Search the entries for the word "window" and return every line where it is found.

** RECORDED INFORMATION follows **

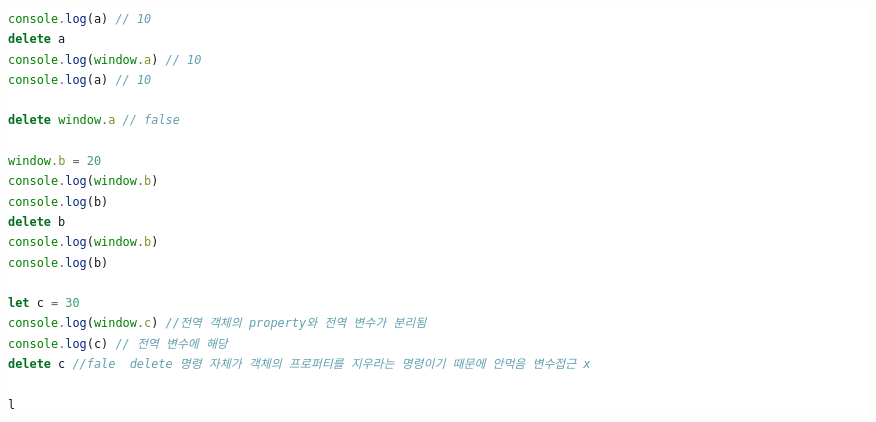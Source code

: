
 ```js
console.log(a) // 10
delete a
console.log(window.a) // 10
console.log(a) // 10

delete window.a // false

window.b = 20
console.log(window.b)
console.log(b)
delete b
console.log(window.b)
console.log(b)

let c = 30
console.log(window.c) //전역 객체의 property와 전역 변수가 분리됨 
console.log(c) // 전역 변수에 해당
delete c //fale  delete 명령 자체가 객체의 프로퍼티를 지우라는 명령이기 때문에 안먹음 변수접근 x

l


```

** End of RECORDED INFORMATION **

### ANSWER BOX
console.log(window.a) // 10
delete window.a // false
window.b = 20
console.log(window.b)
console.log(window.b)
console.log(window.c) //전역 객체의 property와 전역 변수가 분리됨 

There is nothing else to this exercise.